Directions ▸
Word for word, restate the lines from the start of the data below through the line containing "Characteristics on Student".

Records shown ▸
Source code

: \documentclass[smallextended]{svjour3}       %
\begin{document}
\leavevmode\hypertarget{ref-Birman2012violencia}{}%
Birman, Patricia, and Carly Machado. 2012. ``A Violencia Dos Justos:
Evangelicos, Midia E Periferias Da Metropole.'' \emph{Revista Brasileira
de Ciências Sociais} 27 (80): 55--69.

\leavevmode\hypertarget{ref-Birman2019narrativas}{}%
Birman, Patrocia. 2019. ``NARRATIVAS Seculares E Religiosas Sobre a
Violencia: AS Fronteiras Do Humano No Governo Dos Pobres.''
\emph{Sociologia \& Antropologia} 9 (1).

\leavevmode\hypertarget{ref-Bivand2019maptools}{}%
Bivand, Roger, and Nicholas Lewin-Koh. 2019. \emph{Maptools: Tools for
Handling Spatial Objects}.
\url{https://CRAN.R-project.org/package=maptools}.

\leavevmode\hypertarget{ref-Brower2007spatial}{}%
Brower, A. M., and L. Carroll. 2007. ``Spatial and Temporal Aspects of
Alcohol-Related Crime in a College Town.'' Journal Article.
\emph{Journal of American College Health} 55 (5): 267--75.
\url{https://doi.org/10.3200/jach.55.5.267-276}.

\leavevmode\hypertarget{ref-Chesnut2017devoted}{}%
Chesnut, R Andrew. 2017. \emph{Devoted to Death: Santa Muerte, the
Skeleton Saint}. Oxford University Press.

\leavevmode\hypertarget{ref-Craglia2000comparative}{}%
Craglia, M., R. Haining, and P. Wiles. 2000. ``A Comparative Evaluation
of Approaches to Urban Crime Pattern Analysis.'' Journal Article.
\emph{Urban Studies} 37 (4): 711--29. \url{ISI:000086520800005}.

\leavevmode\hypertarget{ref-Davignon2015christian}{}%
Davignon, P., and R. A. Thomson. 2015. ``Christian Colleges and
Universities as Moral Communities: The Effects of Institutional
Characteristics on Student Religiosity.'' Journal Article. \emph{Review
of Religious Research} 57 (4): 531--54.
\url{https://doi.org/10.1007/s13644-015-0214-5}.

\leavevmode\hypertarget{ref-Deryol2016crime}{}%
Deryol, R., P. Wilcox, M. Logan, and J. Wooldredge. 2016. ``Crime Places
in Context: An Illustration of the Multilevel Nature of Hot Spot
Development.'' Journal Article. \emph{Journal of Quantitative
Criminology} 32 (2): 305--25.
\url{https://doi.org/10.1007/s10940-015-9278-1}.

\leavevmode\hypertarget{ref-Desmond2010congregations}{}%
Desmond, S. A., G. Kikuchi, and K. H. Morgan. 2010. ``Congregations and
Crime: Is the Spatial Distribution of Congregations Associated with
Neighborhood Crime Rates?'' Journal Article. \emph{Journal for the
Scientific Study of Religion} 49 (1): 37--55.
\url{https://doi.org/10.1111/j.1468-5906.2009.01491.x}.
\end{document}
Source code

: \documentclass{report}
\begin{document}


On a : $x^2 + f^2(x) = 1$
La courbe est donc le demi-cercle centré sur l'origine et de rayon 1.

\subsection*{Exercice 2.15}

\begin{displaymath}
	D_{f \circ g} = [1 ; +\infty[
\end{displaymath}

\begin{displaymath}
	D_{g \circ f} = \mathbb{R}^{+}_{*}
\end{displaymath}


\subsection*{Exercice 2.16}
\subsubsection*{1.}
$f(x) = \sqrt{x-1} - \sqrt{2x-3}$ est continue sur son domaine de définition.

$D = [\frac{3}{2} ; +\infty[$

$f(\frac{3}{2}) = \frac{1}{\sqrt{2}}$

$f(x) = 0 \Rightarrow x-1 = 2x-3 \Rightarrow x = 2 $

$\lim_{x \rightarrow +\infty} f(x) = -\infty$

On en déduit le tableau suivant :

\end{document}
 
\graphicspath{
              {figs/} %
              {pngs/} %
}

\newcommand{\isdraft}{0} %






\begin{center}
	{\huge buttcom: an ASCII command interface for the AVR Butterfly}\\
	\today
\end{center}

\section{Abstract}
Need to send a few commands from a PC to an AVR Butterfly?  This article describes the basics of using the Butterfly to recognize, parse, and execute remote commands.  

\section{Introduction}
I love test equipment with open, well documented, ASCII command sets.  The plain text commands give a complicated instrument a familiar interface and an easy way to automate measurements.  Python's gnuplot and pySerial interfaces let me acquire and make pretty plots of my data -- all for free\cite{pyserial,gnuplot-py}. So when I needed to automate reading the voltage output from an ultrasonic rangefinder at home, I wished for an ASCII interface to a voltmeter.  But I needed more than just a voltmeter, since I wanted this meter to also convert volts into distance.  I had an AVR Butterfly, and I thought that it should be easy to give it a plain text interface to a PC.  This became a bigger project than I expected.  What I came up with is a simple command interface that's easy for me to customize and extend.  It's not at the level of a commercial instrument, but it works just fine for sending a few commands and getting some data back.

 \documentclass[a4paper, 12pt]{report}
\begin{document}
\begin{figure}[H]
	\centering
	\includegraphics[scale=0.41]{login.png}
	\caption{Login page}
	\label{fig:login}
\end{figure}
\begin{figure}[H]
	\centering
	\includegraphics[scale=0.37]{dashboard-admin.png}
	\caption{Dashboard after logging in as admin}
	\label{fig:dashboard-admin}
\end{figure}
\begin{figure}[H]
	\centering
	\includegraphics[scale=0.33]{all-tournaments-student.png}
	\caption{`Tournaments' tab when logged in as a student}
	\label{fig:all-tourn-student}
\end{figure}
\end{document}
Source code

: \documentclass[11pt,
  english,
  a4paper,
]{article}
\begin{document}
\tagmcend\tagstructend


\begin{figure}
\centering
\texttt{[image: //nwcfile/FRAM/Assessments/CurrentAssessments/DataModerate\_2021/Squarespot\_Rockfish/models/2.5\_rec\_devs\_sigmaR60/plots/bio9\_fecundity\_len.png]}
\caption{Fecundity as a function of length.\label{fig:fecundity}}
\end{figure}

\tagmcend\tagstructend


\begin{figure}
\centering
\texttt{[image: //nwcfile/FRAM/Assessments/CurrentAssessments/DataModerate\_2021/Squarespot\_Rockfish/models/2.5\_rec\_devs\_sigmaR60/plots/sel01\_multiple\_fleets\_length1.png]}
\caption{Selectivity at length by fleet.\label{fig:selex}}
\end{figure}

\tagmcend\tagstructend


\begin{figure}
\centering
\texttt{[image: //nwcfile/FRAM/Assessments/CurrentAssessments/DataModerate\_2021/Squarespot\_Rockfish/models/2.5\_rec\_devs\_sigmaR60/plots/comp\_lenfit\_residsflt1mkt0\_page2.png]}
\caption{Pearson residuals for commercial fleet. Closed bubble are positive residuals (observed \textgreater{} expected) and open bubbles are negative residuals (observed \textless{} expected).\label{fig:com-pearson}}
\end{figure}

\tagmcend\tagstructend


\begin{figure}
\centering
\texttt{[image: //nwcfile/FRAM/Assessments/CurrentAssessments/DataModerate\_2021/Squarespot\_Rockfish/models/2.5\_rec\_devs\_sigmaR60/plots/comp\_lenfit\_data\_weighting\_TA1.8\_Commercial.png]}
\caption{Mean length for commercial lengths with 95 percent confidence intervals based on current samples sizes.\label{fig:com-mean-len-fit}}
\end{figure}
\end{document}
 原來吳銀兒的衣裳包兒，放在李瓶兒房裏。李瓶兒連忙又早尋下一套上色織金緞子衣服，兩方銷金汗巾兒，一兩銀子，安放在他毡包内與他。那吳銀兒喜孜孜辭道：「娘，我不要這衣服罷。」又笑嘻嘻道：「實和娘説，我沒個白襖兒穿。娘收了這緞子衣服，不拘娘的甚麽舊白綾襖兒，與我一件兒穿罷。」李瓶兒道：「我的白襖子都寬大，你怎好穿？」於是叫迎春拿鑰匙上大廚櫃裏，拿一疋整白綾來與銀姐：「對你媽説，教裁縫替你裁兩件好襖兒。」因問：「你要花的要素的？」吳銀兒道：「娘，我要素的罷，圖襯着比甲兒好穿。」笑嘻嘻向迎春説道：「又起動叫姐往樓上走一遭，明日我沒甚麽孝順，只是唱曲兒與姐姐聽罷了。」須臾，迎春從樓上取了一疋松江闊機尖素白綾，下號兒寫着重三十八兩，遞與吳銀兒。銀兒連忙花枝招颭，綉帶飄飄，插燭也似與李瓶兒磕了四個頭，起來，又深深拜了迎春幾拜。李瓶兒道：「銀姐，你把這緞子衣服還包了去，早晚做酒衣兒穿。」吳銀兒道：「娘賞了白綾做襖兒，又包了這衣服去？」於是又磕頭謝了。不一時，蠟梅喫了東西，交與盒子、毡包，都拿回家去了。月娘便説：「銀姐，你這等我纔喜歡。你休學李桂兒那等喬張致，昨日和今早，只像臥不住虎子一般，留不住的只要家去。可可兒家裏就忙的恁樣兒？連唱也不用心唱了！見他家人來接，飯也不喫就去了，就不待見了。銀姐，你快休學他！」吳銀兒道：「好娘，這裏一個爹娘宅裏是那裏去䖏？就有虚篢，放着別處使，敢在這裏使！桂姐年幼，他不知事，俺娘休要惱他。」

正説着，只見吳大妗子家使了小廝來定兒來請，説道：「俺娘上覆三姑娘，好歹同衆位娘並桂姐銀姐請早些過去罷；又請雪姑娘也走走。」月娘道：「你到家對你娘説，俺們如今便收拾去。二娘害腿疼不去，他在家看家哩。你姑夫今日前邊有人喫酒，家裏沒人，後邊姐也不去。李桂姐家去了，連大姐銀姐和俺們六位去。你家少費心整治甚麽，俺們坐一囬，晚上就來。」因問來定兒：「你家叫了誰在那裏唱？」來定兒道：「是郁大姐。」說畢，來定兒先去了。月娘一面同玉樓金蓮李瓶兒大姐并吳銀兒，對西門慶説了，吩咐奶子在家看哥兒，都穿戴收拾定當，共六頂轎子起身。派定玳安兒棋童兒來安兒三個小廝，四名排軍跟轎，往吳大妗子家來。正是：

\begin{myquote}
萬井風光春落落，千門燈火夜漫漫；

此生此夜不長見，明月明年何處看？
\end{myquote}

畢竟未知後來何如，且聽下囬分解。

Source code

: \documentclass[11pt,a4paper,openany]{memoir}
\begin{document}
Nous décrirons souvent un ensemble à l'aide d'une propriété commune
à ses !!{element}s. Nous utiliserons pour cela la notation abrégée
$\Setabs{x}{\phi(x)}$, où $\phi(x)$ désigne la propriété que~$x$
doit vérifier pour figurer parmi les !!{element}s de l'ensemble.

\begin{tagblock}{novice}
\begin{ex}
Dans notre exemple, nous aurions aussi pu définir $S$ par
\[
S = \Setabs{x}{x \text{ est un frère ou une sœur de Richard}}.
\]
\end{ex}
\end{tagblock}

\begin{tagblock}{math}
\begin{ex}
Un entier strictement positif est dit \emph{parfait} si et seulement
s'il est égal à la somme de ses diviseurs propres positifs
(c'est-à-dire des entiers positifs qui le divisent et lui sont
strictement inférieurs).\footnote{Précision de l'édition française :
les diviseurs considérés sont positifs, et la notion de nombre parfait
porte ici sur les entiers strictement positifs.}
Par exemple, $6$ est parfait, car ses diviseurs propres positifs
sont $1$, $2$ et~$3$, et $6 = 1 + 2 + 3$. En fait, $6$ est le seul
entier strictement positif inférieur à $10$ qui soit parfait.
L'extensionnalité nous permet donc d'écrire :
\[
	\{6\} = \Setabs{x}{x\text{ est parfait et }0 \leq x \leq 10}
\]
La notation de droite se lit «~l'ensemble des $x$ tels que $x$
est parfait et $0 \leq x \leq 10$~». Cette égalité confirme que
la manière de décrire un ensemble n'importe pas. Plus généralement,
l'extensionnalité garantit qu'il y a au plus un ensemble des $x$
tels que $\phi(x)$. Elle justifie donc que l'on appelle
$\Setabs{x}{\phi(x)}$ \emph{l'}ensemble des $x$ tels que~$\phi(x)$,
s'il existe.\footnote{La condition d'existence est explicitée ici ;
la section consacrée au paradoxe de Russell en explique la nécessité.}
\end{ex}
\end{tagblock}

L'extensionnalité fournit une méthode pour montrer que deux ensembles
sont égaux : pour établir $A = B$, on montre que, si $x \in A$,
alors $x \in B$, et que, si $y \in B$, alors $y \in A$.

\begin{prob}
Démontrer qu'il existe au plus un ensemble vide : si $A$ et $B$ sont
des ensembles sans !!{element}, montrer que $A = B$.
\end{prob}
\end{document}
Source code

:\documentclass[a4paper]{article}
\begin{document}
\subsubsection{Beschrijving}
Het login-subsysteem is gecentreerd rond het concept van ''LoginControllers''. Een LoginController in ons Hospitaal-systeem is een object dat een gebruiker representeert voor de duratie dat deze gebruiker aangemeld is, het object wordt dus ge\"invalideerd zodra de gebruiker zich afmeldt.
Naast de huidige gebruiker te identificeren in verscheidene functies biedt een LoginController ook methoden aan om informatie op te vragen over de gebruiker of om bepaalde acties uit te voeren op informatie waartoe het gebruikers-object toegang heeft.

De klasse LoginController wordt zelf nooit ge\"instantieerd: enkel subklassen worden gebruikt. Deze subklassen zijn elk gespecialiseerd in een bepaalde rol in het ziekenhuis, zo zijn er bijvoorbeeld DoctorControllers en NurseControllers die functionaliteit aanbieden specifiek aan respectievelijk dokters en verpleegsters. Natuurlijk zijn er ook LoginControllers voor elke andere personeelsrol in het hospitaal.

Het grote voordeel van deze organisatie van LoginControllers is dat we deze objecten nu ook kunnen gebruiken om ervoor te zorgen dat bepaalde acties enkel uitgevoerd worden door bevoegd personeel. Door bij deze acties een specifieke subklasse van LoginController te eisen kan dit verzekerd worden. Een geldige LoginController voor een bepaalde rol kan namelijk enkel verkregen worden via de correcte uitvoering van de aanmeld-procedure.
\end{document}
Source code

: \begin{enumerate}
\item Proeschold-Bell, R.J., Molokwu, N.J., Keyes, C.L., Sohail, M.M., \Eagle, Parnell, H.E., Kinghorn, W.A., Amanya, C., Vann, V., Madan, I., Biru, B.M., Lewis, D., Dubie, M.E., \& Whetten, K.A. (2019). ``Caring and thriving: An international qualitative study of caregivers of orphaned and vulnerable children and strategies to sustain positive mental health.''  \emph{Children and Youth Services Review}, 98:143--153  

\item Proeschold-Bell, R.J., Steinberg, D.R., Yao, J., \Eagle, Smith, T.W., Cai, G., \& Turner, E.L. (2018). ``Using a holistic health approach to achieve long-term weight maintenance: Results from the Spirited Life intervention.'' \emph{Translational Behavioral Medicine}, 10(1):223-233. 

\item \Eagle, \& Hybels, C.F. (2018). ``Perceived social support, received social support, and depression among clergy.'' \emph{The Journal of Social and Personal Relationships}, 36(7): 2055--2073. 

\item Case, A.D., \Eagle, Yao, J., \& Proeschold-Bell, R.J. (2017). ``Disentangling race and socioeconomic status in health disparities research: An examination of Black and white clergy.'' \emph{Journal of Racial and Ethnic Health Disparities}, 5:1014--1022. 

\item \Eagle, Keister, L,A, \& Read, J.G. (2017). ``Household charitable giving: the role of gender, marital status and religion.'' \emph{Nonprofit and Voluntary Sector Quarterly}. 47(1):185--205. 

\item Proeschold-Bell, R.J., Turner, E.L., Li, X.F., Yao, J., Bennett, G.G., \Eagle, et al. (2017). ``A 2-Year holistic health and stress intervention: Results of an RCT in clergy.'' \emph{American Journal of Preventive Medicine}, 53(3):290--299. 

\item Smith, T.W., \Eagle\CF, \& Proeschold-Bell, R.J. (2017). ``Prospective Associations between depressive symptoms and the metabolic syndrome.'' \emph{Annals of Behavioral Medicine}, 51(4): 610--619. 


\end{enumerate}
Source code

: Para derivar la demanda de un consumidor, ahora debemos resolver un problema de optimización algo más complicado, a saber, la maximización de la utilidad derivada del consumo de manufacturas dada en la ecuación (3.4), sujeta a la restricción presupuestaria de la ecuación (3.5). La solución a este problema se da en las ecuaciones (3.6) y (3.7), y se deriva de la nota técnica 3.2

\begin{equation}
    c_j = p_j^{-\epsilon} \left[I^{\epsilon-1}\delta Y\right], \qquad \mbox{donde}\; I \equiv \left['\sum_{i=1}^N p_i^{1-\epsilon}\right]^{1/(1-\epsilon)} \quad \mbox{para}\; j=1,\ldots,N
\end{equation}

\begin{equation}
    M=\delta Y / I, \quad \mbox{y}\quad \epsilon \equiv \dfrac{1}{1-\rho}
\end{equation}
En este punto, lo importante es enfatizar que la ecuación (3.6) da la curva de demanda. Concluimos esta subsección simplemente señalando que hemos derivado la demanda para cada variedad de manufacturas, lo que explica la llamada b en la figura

Answer box ▸
Source code

: \documentclass[smallextended]{svjour3}       %
\begin{document}
\leavevmode\hypertarget{ref-Birman2012violencia}{}%
Birman, Patricia, and Carly Machado. 2012. ``A Violencia Dos Justos:
Evangelicos, Midia E Periferias Da Metropole.'' \emph{Revista Brasileira
de Ciências Sociais} 27 (80): 55--69.

\leavevmode\hypertarget{ref-Birman2019narrativas}{}%
Birman, Patrocia. 2019. ``NARRATIVAS Seculares E Religiosas Sobre a
Violencia: AS Fronteiras Do Humano No Governo Dos Pobres.''
\emph{Sociologia \& Antropologia} 9 (1).

\leavevmode\hypertarget{ref-Bivand2019maptools}{}%
Bivand, Roger, and Nicholas Lewin-Koh. 2019. \emph{Maptools: Tools for
Handling Spatial Objects}.
\url{https://CRAN.R-project.org/package=maptools}.

\leavevmode\hypertarget{ref-Brower2007spatial}{}%
Brower, A. M., and L. Carroll. 2007. ``Spatial and Temporal Aspects of
Alcohol-Related Crime in a College Town.'' Journal Article.
\emph{Journal of American College Health} 55 (5): 267--75.
\url{https://doi.org/10.3200/jach.55.5.267-276}.

\leavevmode\hypertarget{ref-Chesnut2017devoted}{}%
Chesnut, R Andrew. 2017. \emph{Devoted to Death: Santa Muerte, the
Skeleton Saint}. Oxford University Press.

\leavevmode\hypertarget{ref-Craglia2000comparative}{}%
Craglia, M., R. Haining, and P. Wiles. 2000. ``A Comparative Evaluation
of Approaches to Urban Crime Pattern Analysis.'' Journal Article.
\emph{Urban Studies} 37 (4): 711--29. \url{ISI:000086520800005}.

\leavevmode\hypertarget{ref-Davignon2015christian}{}%
Davignon, P., and R. A. Thomson. 2015. ``Christian Colleges and
Universities as Moral Communities: The Effects of Institutional
Characteristics on Student Religiosity.'' Journal Article. \emph{Review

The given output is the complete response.